## Data records
= Beginning of Section =

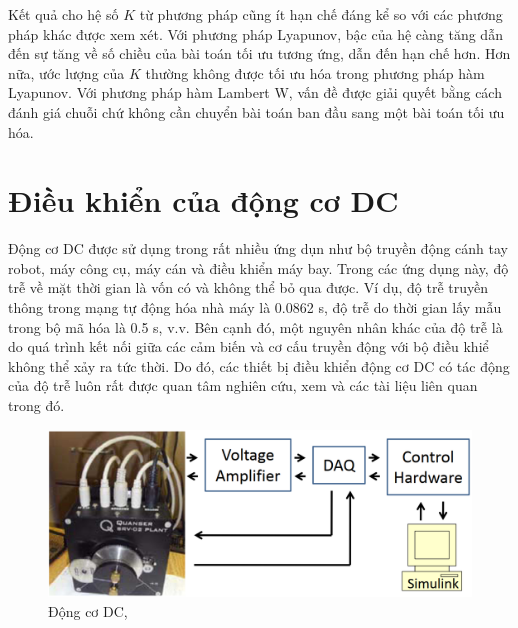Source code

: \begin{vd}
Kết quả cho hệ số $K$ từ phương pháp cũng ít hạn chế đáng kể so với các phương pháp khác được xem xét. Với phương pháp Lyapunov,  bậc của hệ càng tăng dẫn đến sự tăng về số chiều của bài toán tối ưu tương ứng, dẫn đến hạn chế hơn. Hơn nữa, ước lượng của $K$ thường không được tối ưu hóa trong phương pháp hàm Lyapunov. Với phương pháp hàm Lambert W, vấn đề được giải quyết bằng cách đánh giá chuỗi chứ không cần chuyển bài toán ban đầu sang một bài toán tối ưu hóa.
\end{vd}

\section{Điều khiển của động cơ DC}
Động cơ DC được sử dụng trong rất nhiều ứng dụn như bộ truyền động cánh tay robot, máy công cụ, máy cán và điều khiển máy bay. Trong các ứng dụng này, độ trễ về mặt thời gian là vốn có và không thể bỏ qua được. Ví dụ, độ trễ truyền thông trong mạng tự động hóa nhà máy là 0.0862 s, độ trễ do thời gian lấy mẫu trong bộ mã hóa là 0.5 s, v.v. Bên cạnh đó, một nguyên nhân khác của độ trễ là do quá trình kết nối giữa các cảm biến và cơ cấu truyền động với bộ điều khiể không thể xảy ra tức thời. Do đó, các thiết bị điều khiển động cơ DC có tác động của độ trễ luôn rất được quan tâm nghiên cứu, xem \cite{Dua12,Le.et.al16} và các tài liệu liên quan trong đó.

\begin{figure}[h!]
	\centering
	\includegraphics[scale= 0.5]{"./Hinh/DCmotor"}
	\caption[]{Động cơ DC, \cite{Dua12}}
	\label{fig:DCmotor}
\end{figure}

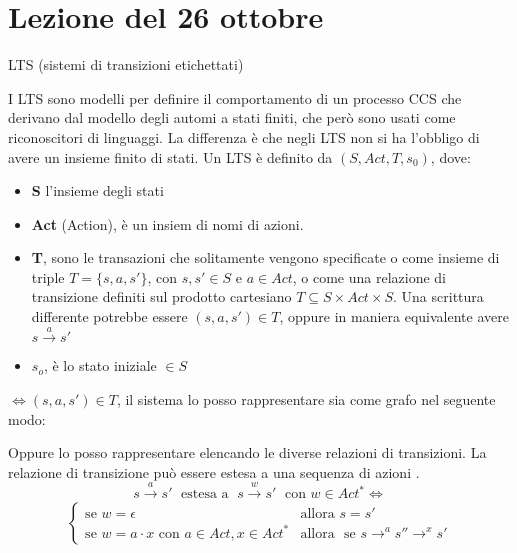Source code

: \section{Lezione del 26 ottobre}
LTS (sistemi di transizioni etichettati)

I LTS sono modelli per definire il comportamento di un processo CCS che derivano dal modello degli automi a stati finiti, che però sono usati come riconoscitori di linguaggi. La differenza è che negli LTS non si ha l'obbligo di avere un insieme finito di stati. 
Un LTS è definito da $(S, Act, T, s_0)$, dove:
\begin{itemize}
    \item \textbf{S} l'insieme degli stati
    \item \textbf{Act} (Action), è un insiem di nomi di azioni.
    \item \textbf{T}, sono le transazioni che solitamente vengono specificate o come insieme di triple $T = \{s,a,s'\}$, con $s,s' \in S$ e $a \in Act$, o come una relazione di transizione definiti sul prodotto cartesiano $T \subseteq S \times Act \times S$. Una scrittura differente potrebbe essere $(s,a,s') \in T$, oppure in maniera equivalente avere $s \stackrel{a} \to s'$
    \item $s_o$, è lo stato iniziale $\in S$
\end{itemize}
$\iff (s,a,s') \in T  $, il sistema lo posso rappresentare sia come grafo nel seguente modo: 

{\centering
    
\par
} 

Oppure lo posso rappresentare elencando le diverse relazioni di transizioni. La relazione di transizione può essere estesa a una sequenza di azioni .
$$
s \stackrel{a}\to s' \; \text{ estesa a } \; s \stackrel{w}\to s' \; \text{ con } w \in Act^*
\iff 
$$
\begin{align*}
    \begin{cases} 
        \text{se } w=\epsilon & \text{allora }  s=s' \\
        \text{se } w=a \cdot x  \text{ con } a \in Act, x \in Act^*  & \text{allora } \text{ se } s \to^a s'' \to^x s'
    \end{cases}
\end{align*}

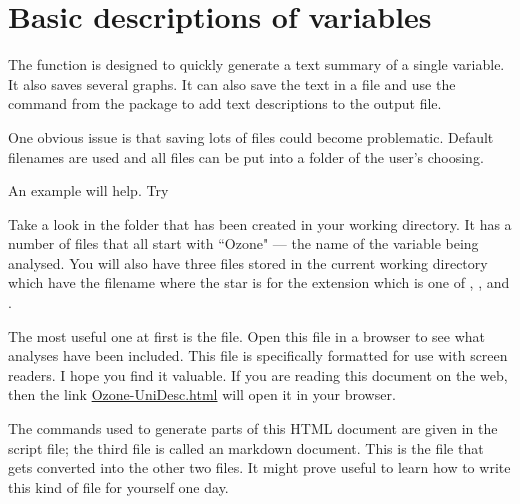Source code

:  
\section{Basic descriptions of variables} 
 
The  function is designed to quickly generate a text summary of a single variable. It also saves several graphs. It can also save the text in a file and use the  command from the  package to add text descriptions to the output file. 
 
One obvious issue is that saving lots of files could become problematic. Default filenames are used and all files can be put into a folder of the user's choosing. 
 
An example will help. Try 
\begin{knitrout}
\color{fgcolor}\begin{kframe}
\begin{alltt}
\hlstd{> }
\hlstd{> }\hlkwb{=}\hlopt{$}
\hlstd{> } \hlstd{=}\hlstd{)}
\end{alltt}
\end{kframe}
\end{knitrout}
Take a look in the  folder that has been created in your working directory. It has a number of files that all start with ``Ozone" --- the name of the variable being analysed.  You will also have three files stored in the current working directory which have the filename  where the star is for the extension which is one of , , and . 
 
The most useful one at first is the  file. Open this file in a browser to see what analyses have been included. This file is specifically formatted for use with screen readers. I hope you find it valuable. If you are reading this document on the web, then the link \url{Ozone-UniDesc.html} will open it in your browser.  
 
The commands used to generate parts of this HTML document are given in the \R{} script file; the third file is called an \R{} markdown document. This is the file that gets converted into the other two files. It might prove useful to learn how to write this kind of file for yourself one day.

= End of Section =

## Description of the task
In the copy, keep every line of the data above exactly and drop each picture.

## Response to this task
Source code

: \begin{vd}
Kết quả cho hệ số $K$ từ phương pháp cũng ít hạn chế đáng kể so với các phương pháp khác được xem xét. Với phương pháp Lyapunov,  bậc của hệ càng tăng dẫn đến sự tăng về số chiều của bài toán tối ưu tương ứng, dẫn đến hạn chế hơn. Hơn nữa, ước lượng của $K$ thường không được tối ưu hóa trong phương pháp hàm Lyapunov. Với phương pháp hàm Lambert W, vấn đề được giải quyết bằng cách đánh giá chuỗi chứ không cần chuyển bài toán ban đầu sang một bài toán tối ưu hóa.
\end{vd}

\section{Điều khiển của động cơ DC}
Động cơ DC được sử dụng trong rất nhiều ứng dụn như bộ truyền động cánh tay robot, máy công cụ, máy cán và điều khiển máy bay. Trong các ứng dụng này, độ trễ về mặt thời gian là vốn có và không thể bỏ qua được. Ví dụ, độ trễ truyền thông trong mạng tự động hóa nhà máy là 0.0862 s, độ trễ do thời gian lấy mẫu trong bộ mã hóa là 0.5 s, v.v. Bên cạnh đó, một nguyên nhân khác của độ trễ là do quá trình kết nối giữa các cảm biến và cơ cấu truyền động với bộ điều khiể không thể xảy ra tức thời. Do đó, các thiết bị điều khiển động cơ DC có tác động của độ trễ luôn rất được quan tâm nghiên cứu, xem \cite{Dua12,Le.et.al16} và các tài liệu liên quan trong đó.

\begin{figure}[h!]
	\centering
	\includegraphics[scale= 0.5]{"./Hinh/DCmotor"}
	\caption[]{Động cơ DC, \cite{Dua12}}
	\label{fig:DCmotor}
\end{figure}

Source code

: \section{Lezione del 26 ottobre}
LTS (sistemi di transizioni etichettati)

I LTS sono modelli per definire il comportamento di un processo CCS che derivano dal modello degli automi a stati finiti, che però sono usati come riconoscitori di linguaggi. La differenza è che negli LTS non si ha l'obbligo di avere un insieme finito di stati. 
Un LTS è definito da $(S, Act, T, s_0)$, dove:
\begin{itemize}
    \item \textbf{S} l'insieme degli stati
    \item \textbf{Act} (Action), è un insiem di nomi di azioni.
    \item \textbf{T}, sono le transazioni che solitamente vengono specificate o come insieme di triple $T = \{s,a,s'\}$, con $s,s' \in S$ e $a \in Act$, o come una relazione di transizione definiti sul prodotto cartesiano $T \subseteq S \times Act \times S$. Una scrittura differente potrebbe essere $(s,a,s') \in T$, oppure in maniera equivalente avere $s \stackrel{a} \to s'$
    \item $s_o$, è lo stato iniziale $\in S$
\end{itemize}
$\iff (s,a,s') \in T  $, il sistema lo posso rappresentare sia come grafo nel seguente modo: 

{\centering
    
\par
} 

Oppure lo posso rappresentare elencando le diverse relazioni di transizioni. La relazione di transizione può essere estesa a una sequenza di azioni .
$$
s \stackrel{a}\to s' \; \text{ estesa a } \; s \stackrel{w}\to s' \; \text{ con } w \in Act^*
\iff 
$$
\begin{align*}
    \begin{cases} 
        \text{se } w=\epsilon & \text{allora }  s=s' \\
        \text{se } w=a \cdot x  \text{ con } a \in Act, x \in Act^*  & \text{allora } \text{ se } s \to^a s'' \to^x s'
    \end{cases}
\end{align*}

Source code

:  
\section{Basic descriptions of variables} 
 
The  function is designed to quickly generate a text summary of a single variable. It also saves several graphs. It can also save the text in a file and use the  command from the  package to add text descriptions to the output file. 
 
One obvious issue is that saving lots of files could become problematic. Default filenames are used and all files can be put into a folder of the user's choosing. 
 
An example will help. Try 
\begin{knitrout}
\color{fgcolor}\begin{kframe}
\begin{alltt}
\hlstd{> }
\hlstd{> }\hlkwb{=}\hlopt{$}
\hlstd{> } \hlstd{=}\hlstd{)}
\end{alltt}
\end{kframe}
\end{knitrout}
Take a look in the  folder that has been created in your working directory. It has a number of files that all start with ``Ozone" --- the name of the variable being analysed.  You will also have three files stored in the current working directory which have the filename  where the star is for the extension which is one of , , and . 
 
The most useful one at first is the  file. Open this file in a browser to see what analyses have been included. This file is specifically formatted for use with screen readers. I hope you find it valuable. If you are reading this document on the web, then the link \url{Ozone-UniDesc.html} will open it in your browser.  
 
The commands used to generate parts of this HTML document are given in the \R{} script file; the third file is called an \R{} markdown document. This is the file that gets converted into the other two files. It might prove useful to learn how to write this kind of file for yourself one day.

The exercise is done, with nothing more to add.